Are you ready for your Main Course? 

by Kristin Battestella

The Bee Gees launched their second career with this 1975 release.   The brothers had changed their sound, and did not appear on the album cover. (I had a tough time explaining to my niece why the cover picture is a naked lady in a spoon!)  

Nights On Broadway was a hit, and brought about the birth of Barry’s falsetto sound.   It’s excellently arranged and lyrically spectacular.  Who hasn’t been inspired by those gosh darn sappy love songs and dopey romance movies?! Nights On Broadway perfectly captures that moment. 

Now as much praise as I have for Broadway, Jive Talkin’ is not one of my favorite songs. In fact, it is one of three I nearly loathe.  When this monster hit climbed the charts no one could believe it was the ‘Broken Hearted Bee Gees’.  I was born after the Fever craze and had to almost  relearn there was such a thing as the broken hearted sound.  Jive is one of those songs that has probably been played to death.  It’s a shame,  it isn’t that bad, I suppose. To me the beat and voice arrangement seem at odds. You listen and decide.

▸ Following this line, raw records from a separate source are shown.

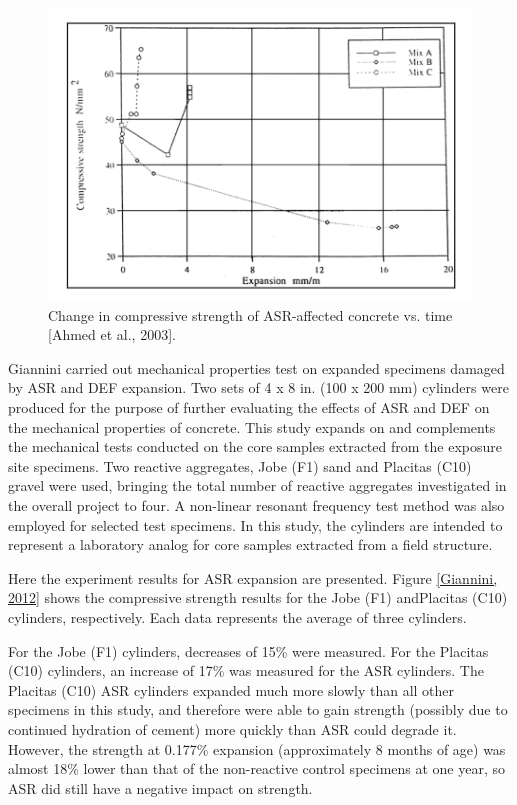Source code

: \begin{figure}[h!]
  \centering
  \includegraphics[width=0.8\linewidth]{Reference/temp2.png}
  \caption{Change in compressive strength of ASR-affected concrete vs. time [Ahmed et al., 2003].}
  \label{Ahmed et al., 2003 2}
\end{figure}

\clearpage

Giannini\cite{GIANNINI} carried out mechanical properties test on expanded specimens damaged by ASR and DEF expansion. Two sets of 4 x 8 in. (100 x 200 mm) cylinders were produced for the purpose of further evaluating the effects of ASR and DEF on the mechanical properties of concrete. This study expands on and complements the mechanical tests conducted on the core samples extracted from the exposure site specimens. Two reactive aggregates, Jobe (F1) sand and Placitas (C10) gravel were used, bringing the total number of reactive aggregates investigated in the overall project to four. A non-linear resonant frequency test method was also employed for selected test specimens. In this study, the cylinders are intended to represent a laboratory analog for core samples extracted from a field structure.

Here the experiment results for ASR expansion are presented. Figure \ref{Giannini, 2012} shows the compressive strength results for the Jobe (F1) andPlacitas (C10) cylinders, respectively. Each data represents the average of three cylinders.

For the Jobe (F1) cylinders, decreases of 15\% were measured. For the Placitas (C10) cylinders, an increase of 17\% was measured for the ASR cylinders. The Placitas (C10) ASR cylinders expanded much more slowly than all other specimens in this study, and therefore were able to gain strength (possibly due to continued hydration of cement) more quickly than ASR could degrade it. However, the strength at 0.177\% expansion (approximately 8 months of age) was almost 18\% lower than that of the non-reactive control specimens at one year, so ASR did still have a negative impact on strength.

Wind of Change is the first song the brothers wrote for the album, indicating they were ready for a change.  Main Course varies in style, and some dismiss it as a poorly constructed,uneven album. I disagree. There is something for everyone here.  As much as I loathe the disco overkill, I like Wind of Change’s heartfelt lyrics and disco sound.   The brothers could have literally picked which style with which they wanted to continue.

My case in point  is in the fourth track, Songbird.  It’s in the singer songwriter vein, similar to Elton John.  Perhaps that’s its one fault, but the verses are masterful.  Each has subtle changes so it never sounds the same twice. Redundant in their lack of redundancy!  

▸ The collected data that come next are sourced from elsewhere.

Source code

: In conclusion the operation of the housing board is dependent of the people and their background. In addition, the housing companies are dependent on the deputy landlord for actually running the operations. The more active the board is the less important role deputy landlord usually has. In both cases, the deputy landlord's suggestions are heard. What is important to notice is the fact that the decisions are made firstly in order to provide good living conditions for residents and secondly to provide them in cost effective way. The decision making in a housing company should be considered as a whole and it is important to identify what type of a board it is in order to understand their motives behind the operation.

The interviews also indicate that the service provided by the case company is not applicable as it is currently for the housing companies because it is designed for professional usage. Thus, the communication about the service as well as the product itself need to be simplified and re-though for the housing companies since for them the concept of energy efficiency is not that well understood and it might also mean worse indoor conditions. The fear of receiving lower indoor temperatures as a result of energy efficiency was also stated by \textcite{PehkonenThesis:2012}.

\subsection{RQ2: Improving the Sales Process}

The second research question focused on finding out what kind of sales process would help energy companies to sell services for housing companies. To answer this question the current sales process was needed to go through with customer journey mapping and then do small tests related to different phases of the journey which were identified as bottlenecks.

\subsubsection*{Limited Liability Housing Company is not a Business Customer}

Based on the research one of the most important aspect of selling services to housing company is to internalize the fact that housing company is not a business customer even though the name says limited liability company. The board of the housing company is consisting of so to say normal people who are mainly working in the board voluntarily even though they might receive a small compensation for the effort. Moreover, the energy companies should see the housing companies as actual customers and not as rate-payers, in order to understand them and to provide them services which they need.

Fanny Be Tender With My Love masters this idea.  Each chorus is slightly different in arrangement, and you are just completely hooked and can’t wait to hear what they do next.  The one issue I have with Main Course is, like Mr. Natural before, there is no Maurice lead. That being said, this may be the definitive Maurice album.  Barry and Robin masterfully do Fanny’s lead, but Mo owns the echoes and harmony this album.  

All This Making Love is another style change. The brothers go back to their Beatle roots a bit. A bit of Gibby humor is evident here as well.  The brothers’ country roots, however, appear on Country Lanes and the subsequent Come on Over.  Both Robin leads, the country style here fits his quavering sound perfectly.  Again we don’t hear him much, but Country Lanes is made by Maurice’s vocal addition.   Come on Over’s is lyrically excellent and was covered by Olivia Newton-John.  

Edge of The Universe I take as the ’fun’ song of the album.  The brothers claim it’s just about an alien and his dog, but I suspect something more mischievous!   It’s also unusual at this time to hear Robin sing a more upbeat song.  The lyrics are hysterical in their wackiness, and they will get stuck in your head. 

As happy as Edge is, Baby As You Turn Away is a cleverly disguised sorrowful song.  Barry and Maurice lead this the final song on Main Course.  The arrangement is masterful, and it’s my favorite song on the album.  Not every song on Main Course is for everyone, but it is a must in the budding fan’s collection.